In several experiments, the researchers had college-age participants look at images of two people side by side and identify whether the images showed the same person or different people. Some of the image pairs looked very similar even though they actually showed different people, while other image pairs looked very different even though the pictures showed the same person.
The image pairs were chosen this way so that the information provided by the subjects’ faces was ambiguous and not very helpful in determining the subjects’ identity, based on a computer face recognition system’s performance with these image pairs. The researchers edited the pictures in several of the experiments, omitting the subjects’ bodies or faces to determine which features were most important for successful identification.
Overall, participants were able to accurately discern whether the images showed the same person when they were provided complete images. And participants were as accurate in identifying image pairs in which the faces were blocked out and only the bodies were shown.
But accuracy dropped off when participants saw images that included the subjects’ faces but not their bodies. Surprisingly, seeing the subjects’ bodies seemed to increase their accuracy in identifying the subjects.
Participants stated afterward that they used the nose, face shape, ears, mouth, and eyes as tools for identifying even though their results suggested otherwise.
“This left us with a paradox,” the researchers write. “The recognition data clearly indicated the use of body information for identification. However, the subjective ratings suggested that participants were unaware of how important the body was in their decision.”
To unravel the paradox, the researchers used eye-tracking equipment to determine where participants were actually looking while identifying the images, and the resulting data were clear: Participants spent relatively more time looking at the body when the face did not provide enough information to identify the subjects.

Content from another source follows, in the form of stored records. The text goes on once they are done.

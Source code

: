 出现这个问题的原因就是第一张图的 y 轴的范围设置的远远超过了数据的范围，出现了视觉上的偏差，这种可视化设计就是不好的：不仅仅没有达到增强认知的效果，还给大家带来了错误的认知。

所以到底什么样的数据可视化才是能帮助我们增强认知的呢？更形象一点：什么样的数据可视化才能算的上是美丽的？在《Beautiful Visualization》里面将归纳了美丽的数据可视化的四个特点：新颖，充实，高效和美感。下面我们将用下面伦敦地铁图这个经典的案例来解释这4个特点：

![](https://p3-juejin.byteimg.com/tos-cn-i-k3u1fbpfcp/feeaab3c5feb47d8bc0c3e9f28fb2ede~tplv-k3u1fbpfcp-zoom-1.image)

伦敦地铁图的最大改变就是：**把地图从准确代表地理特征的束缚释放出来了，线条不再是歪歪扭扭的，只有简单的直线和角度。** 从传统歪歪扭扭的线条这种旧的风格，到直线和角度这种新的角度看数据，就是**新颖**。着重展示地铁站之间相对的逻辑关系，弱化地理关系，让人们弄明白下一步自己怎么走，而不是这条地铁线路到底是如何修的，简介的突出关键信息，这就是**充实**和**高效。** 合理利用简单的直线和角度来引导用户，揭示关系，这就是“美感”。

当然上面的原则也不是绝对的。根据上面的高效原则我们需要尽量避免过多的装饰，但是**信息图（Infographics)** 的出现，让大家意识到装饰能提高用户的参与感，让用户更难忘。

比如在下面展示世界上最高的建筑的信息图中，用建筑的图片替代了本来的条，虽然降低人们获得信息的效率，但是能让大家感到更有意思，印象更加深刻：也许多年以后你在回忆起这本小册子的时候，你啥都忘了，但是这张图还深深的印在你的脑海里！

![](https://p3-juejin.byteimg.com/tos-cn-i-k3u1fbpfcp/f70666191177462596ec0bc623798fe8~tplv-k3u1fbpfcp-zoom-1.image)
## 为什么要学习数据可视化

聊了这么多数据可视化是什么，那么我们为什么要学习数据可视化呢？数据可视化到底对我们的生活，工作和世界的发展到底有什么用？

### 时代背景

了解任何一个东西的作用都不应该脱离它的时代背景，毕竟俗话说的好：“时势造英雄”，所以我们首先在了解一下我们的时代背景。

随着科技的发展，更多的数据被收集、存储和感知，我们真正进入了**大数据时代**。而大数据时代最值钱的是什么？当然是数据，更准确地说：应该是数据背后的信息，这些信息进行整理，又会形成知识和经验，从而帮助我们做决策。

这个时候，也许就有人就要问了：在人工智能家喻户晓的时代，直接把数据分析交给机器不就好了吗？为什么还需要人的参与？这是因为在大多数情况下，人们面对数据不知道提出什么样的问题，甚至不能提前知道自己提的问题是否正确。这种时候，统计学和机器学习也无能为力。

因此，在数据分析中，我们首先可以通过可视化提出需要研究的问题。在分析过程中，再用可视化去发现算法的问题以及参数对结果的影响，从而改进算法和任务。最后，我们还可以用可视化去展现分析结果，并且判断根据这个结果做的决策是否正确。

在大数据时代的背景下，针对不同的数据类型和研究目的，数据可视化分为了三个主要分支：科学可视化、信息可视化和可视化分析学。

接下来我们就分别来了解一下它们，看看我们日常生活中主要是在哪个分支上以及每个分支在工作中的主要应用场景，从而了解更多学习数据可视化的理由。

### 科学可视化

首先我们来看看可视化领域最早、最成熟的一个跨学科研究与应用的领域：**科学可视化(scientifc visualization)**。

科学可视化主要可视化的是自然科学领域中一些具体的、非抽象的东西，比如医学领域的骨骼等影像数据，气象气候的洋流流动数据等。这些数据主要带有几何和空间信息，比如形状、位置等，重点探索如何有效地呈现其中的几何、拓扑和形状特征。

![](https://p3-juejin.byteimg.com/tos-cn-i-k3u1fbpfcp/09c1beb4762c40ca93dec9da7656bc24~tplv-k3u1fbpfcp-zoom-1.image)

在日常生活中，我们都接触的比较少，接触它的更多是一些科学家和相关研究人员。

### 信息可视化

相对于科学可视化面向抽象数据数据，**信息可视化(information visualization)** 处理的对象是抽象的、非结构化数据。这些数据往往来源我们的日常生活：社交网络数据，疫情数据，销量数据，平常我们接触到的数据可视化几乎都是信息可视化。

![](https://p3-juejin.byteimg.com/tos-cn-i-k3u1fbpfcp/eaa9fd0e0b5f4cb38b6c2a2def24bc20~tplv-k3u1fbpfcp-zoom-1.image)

“Eye movements revealed a highly efficient and adaptive strategy for finding the most useful identity information in any given image of a person,” Rice explains.
By showing that humans don’t just rely on faces to identify others, this study opens up new avenues for developing and refining computer-based recognition systems.
“These systems are employed currently in law enforcement and security settings, but they sometimes fail when the quality of the facial image is poor,” says Rice.
Rice, a newly graduated student in psychology and criminology, conducted this new research with Prof. Alice O’Toole at The University of Texas at Dallas. The UT Dallas research team has been collaborating with researcher Jonathon Phillips and others at the National Institute of Standards and Technology (NIST) in examining how humans and computers stack up when it comes to recognizing faces and people. Every couple of years, NIST organizes an international competition for computer-based face recognition systems, introducing increasingly difficult problems.
“We will continue comparing humans to machines on these new challenges,” says O’Toole. “By looking at the way computer face recognition systems work, we often learn new and surprising things about the way humans recognize other people.”